Source texts of formatted documents
+++++
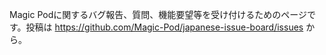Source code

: Magic Podに関するバグ報告、質問、機能要望等を受け付けるためのページです。投稿は https://github.com/Magic-Pod/japanese-issue-board/issues から。
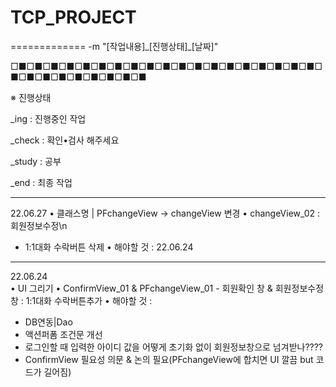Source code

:# TCP_PROJECT
=============
-m "[작업내용]\_[진행상태]\_[날짜]"
<br/>

□■□■□■□■□■□■□■□■□■□■□■□■□■□■□■□■□■□■□■□■□■□■□■□■□■□■□■□■

※ 진행상태

_ing    : 진행중인 작업

_check  : 확인•검사 해주세요

_study  : 공부

_end    : 최종 작업

----------------------------------------------------------
22.06.27
• 클래스명 | PFchangeView -> changeView 변경
• changeView_02 : 회원정보수정\n
  - 1:1대화 수락버튼 삭제
• 해야할 것 : 22.06.24
----------------------------------------------------------
22.06.24 <br>
• UI 그리기
• ConfirmView_01 & PFchangeView_01 - 회원확인 창 & 회원정보수정 창 : 1:1대화 수락버튼추가
• 해야할 것 : 
  - DB연동|Dao 
  - 액션퍼폼 조건문 개선 
  - 로그인할 때 입력한 아이디 값을 어떻게 초기화 없이 회원정보창으로 넘겨받나????
  - ConfirmView 필요성 의문 & 논의 필요(PFchangeView에 합치면 UI 깔끔 but 코드가 길어짐)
+++++
## Aim of the task
Only a number is needed here: the count of lines above that hold the string "회원정보수정".

## Finished exercise
2